Back In April, Dave Jilk, our CEO, wrote a blog post about the intelligent, reliable, consistently-going-above-and-beyond-the-call-of-duty team that we have here at Standing Cloud. I started working here just over a year ago, and I’m also repeatedly impressed with our team and the quality of our service. Monday, when Amazon Web Services’ EC2 servers went down on the East Coast, I had one more reason to be proud.
Before I get into the details from Monday, I want to talk about our company’s ideals. Many months ago our management team set out to define our values. Now, we use the in-office social network Yammer, to keep that list at the forefront of our minds by posting about anyone who particularly exemplifies those values. Number one on the list (and I honestly don’t know if these are in a particular order, but I like that this one is at the top) reads: “We are intensely focused on our customers and users, and on their success.” I love that, and I’m going to forgo the standard Yammer message (hashtag values) and blog about how well I think our team kept our customers’ success in mind with the AWS collapse on Monday.
Amazon is one of the many clouds we support, meaning users can spin up software on EC2 through our system - if Amazon is up and running that is... When the Amazon outage hit on Monday, we found out about it fairly quickly and went to work figuring out its impact on the usability of our system, and to see if our users were being affected.
Our first move was to test whether we ourselves could get software installed on an Amazon server. Not surprisingly, that didn’t work. When we tried again it did spin up; however, with all of the problems seeming to snowball, we decided to disable Amazon until they reported that everything was running smoothly.
The Standing Cloud system has a simple but incredibly useful feature (my favorite feature) called auto-restore. We routinely back-up each user’s database and software on a different cloud from the one they are hosting on, so if the user’s chosen server, or even cloud (gasp! not the cloud!), goes down, and the user has autorestore enabled, our system will detect the outage and automatically migrate everything over to a working server almost immediately.
So, after disabling Amazon for new installations in our console, we moved on to our Amazon users who did not have the auto-restore feature enabled.
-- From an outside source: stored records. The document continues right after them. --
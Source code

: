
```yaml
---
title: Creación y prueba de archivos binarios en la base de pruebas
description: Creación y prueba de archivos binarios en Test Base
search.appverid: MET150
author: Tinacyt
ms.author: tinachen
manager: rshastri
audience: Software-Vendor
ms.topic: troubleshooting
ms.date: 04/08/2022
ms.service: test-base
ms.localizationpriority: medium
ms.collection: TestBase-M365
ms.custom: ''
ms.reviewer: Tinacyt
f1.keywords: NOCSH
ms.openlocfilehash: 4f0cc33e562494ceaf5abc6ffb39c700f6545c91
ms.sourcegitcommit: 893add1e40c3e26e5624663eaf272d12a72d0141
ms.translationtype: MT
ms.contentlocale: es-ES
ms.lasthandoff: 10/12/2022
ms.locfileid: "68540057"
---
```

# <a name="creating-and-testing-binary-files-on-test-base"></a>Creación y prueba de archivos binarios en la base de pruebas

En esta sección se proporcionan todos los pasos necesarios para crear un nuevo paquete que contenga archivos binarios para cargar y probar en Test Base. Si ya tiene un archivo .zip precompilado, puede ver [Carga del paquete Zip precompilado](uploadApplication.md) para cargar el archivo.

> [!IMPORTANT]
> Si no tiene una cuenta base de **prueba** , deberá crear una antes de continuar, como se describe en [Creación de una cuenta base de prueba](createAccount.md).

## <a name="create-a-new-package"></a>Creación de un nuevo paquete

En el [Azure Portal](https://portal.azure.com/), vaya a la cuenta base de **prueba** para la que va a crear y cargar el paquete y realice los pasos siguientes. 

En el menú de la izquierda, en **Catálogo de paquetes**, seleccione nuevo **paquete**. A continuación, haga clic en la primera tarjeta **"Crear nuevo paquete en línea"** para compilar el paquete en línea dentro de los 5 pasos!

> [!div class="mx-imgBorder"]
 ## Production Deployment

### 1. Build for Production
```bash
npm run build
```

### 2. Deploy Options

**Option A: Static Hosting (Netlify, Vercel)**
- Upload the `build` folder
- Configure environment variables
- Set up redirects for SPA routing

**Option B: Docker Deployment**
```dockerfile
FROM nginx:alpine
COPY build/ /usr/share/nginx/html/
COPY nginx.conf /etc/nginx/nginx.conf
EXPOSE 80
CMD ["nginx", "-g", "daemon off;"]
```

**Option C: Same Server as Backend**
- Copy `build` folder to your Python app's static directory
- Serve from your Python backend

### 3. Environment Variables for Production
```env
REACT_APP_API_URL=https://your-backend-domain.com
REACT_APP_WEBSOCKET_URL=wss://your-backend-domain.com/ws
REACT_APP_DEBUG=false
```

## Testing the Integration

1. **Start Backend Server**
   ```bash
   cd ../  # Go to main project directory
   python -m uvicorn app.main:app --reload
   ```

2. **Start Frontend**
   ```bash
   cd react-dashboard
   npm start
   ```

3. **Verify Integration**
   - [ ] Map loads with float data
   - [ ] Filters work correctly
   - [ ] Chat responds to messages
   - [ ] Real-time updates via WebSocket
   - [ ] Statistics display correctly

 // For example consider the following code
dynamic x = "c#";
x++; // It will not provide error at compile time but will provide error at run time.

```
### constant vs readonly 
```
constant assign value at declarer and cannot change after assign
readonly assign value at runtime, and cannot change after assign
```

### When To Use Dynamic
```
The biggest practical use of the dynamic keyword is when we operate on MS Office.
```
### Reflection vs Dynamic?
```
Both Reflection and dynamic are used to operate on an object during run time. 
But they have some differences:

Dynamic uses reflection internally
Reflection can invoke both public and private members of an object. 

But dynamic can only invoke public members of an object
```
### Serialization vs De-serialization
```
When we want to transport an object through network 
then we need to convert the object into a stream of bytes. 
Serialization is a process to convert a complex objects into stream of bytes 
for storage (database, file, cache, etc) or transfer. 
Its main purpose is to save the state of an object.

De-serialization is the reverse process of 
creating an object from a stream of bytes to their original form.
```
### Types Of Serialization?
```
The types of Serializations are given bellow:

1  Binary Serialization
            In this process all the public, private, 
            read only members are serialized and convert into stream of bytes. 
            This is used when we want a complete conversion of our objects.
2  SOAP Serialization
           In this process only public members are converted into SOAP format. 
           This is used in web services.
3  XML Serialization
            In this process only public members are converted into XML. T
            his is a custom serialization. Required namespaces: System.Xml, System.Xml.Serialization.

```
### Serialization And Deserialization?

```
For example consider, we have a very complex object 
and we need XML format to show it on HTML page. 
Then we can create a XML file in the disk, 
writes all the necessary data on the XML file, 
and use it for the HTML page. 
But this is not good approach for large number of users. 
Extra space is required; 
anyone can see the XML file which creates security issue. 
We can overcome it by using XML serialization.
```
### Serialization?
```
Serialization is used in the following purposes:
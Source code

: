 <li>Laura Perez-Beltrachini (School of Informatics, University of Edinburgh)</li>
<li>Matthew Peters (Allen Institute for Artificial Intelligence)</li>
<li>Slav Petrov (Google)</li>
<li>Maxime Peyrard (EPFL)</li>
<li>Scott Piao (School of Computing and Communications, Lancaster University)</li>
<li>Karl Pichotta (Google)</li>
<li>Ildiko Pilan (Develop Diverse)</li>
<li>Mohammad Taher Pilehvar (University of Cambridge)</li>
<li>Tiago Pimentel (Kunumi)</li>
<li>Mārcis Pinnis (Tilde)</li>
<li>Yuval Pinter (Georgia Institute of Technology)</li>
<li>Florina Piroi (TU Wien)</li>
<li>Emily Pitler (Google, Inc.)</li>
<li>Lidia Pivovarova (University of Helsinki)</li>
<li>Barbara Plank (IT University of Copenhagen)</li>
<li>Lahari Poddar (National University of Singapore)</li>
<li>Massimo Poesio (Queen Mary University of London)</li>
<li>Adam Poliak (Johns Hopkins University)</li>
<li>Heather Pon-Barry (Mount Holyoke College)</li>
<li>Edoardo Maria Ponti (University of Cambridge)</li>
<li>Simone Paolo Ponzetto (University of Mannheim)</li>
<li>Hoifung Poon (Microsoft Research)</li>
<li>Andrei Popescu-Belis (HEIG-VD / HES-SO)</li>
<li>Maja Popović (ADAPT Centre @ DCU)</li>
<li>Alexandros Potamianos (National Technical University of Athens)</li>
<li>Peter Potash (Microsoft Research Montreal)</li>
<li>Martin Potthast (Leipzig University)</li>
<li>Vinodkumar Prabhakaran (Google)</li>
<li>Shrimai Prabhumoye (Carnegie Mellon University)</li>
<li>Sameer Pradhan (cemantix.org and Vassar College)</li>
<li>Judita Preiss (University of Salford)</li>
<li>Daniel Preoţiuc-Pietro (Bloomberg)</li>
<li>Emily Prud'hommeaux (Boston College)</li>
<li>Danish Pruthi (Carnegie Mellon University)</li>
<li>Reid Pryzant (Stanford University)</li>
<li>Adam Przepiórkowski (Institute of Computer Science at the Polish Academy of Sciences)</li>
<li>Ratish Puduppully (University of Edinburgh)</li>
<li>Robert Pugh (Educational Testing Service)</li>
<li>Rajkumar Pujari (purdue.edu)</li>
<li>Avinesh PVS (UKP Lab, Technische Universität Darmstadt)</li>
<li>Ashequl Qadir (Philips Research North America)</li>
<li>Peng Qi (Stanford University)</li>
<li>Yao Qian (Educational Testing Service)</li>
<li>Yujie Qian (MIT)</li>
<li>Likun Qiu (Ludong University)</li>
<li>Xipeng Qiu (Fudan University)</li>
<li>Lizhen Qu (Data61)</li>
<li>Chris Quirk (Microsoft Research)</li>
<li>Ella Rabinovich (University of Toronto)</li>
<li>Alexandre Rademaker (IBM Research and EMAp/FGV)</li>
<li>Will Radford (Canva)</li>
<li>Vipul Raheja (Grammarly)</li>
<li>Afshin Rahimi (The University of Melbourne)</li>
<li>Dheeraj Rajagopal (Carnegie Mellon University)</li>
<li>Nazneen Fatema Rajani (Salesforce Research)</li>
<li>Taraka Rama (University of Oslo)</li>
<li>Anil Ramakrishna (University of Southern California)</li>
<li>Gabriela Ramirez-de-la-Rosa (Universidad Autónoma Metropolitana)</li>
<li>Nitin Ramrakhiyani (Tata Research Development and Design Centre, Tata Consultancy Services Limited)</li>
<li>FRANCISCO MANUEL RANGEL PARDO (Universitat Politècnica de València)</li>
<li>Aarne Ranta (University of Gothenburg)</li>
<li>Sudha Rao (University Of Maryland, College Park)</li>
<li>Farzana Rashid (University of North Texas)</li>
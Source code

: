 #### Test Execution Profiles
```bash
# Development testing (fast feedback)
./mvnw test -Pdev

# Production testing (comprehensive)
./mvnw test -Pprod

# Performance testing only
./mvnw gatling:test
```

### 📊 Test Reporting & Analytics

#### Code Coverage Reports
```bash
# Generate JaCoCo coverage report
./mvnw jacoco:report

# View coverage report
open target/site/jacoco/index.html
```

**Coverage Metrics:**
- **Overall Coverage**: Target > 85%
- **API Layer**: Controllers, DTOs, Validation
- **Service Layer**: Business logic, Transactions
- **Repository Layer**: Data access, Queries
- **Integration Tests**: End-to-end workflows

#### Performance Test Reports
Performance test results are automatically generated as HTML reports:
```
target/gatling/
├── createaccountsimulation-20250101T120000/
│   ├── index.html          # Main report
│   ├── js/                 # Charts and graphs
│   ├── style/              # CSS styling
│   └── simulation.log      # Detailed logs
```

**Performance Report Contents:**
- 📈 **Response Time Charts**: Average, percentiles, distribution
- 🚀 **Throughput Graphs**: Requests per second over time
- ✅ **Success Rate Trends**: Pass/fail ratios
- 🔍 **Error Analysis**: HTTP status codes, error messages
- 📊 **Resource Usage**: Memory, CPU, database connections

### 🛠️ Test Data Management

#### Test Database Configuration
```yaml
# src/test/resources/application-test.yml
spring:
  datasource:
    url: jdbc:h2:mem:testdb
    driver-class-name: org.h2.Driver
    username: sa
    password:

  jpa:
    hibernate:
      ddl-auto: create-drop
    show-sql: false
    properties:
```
Even though those users would be able to manually restore on their own, our support team wanted to preemptively check in. Luckily all of their applications were available and running fine, and a quick check revealed that all of our Amazon users with auto-restore enabled were working too.
It’s great that no one using Amazon on Standing Cloud was hurt by the outage (since we don’t currently deploy our EC2 servers with EBS volumes the outage problems didn’t affect our system) but what really makes me happy about Monday was how our support and dev teams handled the situation. The conversation didn’t go: “Hey did you hear Amazon is down on the East Coast? Looks like I won’t be logging into Pinterest anytime soon!” Instead it was more like: “Hey Amazon is down, our users are probably fine, but let’s check in on their installations just to make sure.”
Definitely a great example of our team exemplifying our values and that whole “above and beyond” thing I was talking about before. And I think it’s what makes Standing Cloud an awesome team to be a part of.
Oh, and also, all those sites that went down? (Especially the little guys without big names like Reddit & Foursquare.) If they’d been using Standing Cloud to host their stuff they’d have been back up in minutes. Just sayin...autorestore & cross-cloud backups ftw!